Critics believed that the internet was not mature enough to support a large-scale platform and that buying and selling goods online was too radical. Ted Turner, the founder of CNN, believed that the Internet would never be more than a niche medium for news and information. He tried to see the future by looking at the past and was boxed in by his previous success.
As Amazon ($1.75T) started, critics believed it was overvalued and its business model unsustainable. They argued that the company was too focused on selling books and couldn't scale to other markets. Some early detractors included Warren Buffet - there is no monopoly on being right.
Sizing the market or a disruptor based on an incumbent’s market is like sizing the car industry on how many horses there were in 1910 - Aaron Levie
Flying Cars And Drones
Drone and flying car companies have prostrated themselves in front of federal departments, hoping to get decades of private property law overturned. They want to use private air rights that hold significant value for owners and real estate traders without paying for it. This direct route has proven futile, and property (air) rights remain intact.
The individual land and real estate owner owns the airspace above their holdings and can transact it how they see fit. Assuming they have a market to transact efficiently.
Flying car companies or Electric Vertical Takeoff and Landing vehicles (eVTOLs) have tried to develop similarly to existing aircraft and helicopters to help regulators pattern match. While there is a natural drive to reach consensus, and make the majority happy, what is being proven is that this reverts to the mean.

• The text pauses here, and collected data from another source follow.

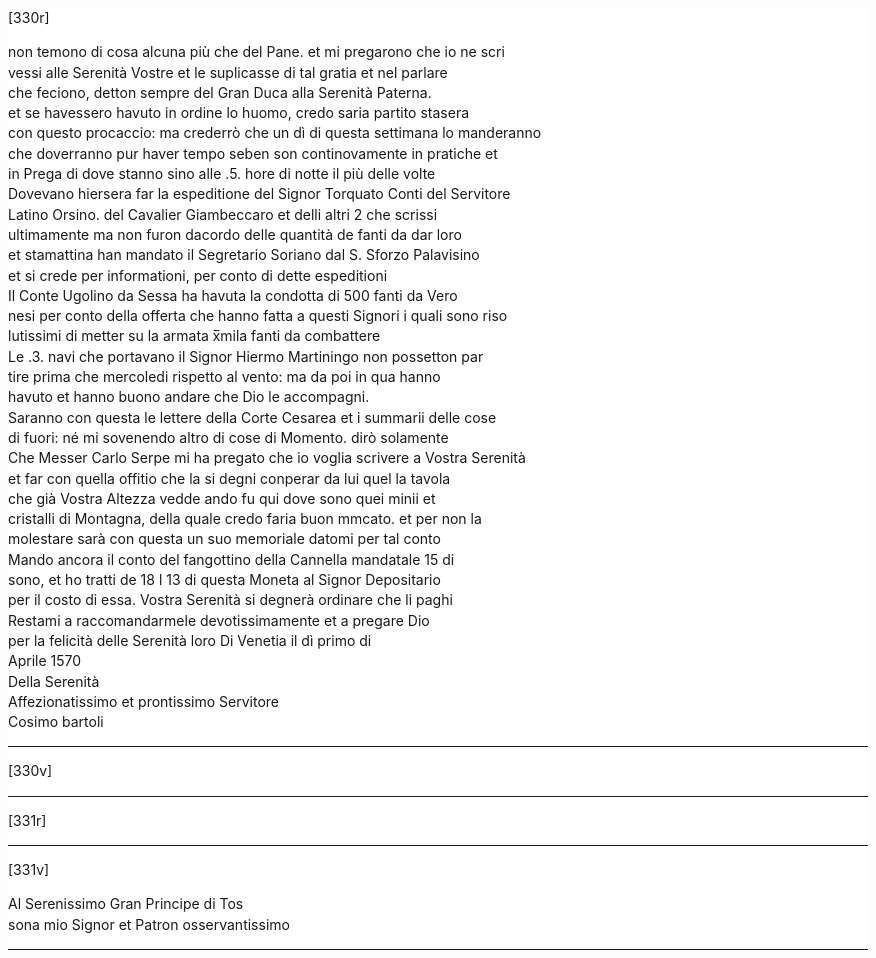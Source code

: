 [330r]  
  
  
non temono di cosa alcuna più che del Pane. et mi pregarono che io ne scri  
vessi alle Serenità Vostre et le suplicasse di tal gratia et nel parlare  
che feciono, detton sempre del Gran Duca alla Serenità Paterna.  
et se havessero havuto in ordine lo huomo, credo saria partito stasera  
con questo procaccio: ma crederrò che un dì di questa settimana lo manderanno  
che doverranno pur haver tempo seben son continovamente in pratiche et  
in Prega di dove stanno sino alle .5. hore di notte il più delle volte  
Dovevano hiersera far la espeditione del Signor Torquato Conti del Servitore  
Latino Orsino. del Cavalier Giambeccaro et delli altri 2 che scrissi  
ultimamente ma non furon dacordo delle quantità de fanti da dar loro  
et stamattina han mandato il Segretario Soriano dal S. Sforzo Palavisino  
et si crede per informationi, per conto di dette espeditioni  
Il Conte Ugolino da Sessa ha havuta la condotta di 500 fanti da Vero  
nesi per conto della offerta che hanno fatta a questi Signori i quali sono riso  
lutissimi di metter su la armata x̅mila fanti da combattere  
Le .3. navi che portavano il Signor Hiermo Martiningo non possetton par  
tire prima che mercoledi rispetto al vento: ma da poi in qua hanno  
havuto et hanno buono andare che Dio le accompagni.  
Saranno con questa le lettere della Corte Cesarea et i summarii delle cose  
di fuori: né mi sovenendo altro di cose di Momento. dirò solamente  
Che Messer Carlo Serpe mi ha pregato che io voglia scrivere a Vostra Serenità  
et far con quella offitio che la si degni conperar da lui quel la tavola  
che già Vostra Altezza vedde ando fu qui dove sono quei minii et  
cristalli di Montagna, della quale credo faria buon mmcato. et per non la  
molestare sarà con questa un suo memoriale datomi per tal conto  
Mando ancora il conto del fangottino della Cannella mandatale 15 di  
sono, et ho tratti de 18 l 13 di questa Moneta al Signor Depositario  
per il costo di essa. Vostra Serenità si degnerà ordinare che li paghi  
Restami a raccomandarmele devotissimamente et a pregare Dio  
per la felicità delle Serenità loro Di Venetia il dì primo di  
Aprile 1570  
Della Serenità  
Affezionatissimo et prontissimo Servitore  
Cosimo bartoli  
  
---  

[330v]  
  
  
  
---  

[331r]  
  
  
  
---  

[331v]  
  
  
Al Serenissimo Gran Principe di Tos  
sona mio Signor et Patron osservantissimo  
  
---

Truly transformational businesses and industries do not transform by doing the same thing and painting it a slightly different color. The temptation by those in the drone and flying car business to show that it can do the same thing as a helicopter but slightly better is obvious. It would not shake too many trees and would not upset people who control the industry, many of whom are their investors and can sell the new thing.
This leads to poor outcomes. We have been flying for decades, but still, a commercial flying car that is useful to the public eludes us, and commercial delivery and cargo drones’ only route to the non-military market is to trespass if there is no efficient marketplace to access private airspace.
Future First
Without individual car ownership, there would be no Uber; without underutilized space in individuals' homes, there would be no Airbnb; and without using individuals' air rights, there will be no scaled delivery drones or meaningful upzoning.
What this tells us about future growth is clear: the future does not look like the past. The future can be created, and we can benefit significantly by letting go of the past that binds us.
To have new markets means creating them. Seeing that eBay needed a better payment solution to grow, that every spare room is a potential income source if tapped, and that underutilized cars can benefit more people in society than the driver.
“The reasonable man adapts himself to the world: the unreasonable one persists in trying to adapt the world to himself. Therefore all progress depends on the unreasonable man.” - George Bernard Shaw
Seeing into the future does not mean being clairvoyant. It means seeing beyond the picture painted for us, looking behind the curtain, and squinting a little. It means seeing possibilities, being optimistic, and taking action.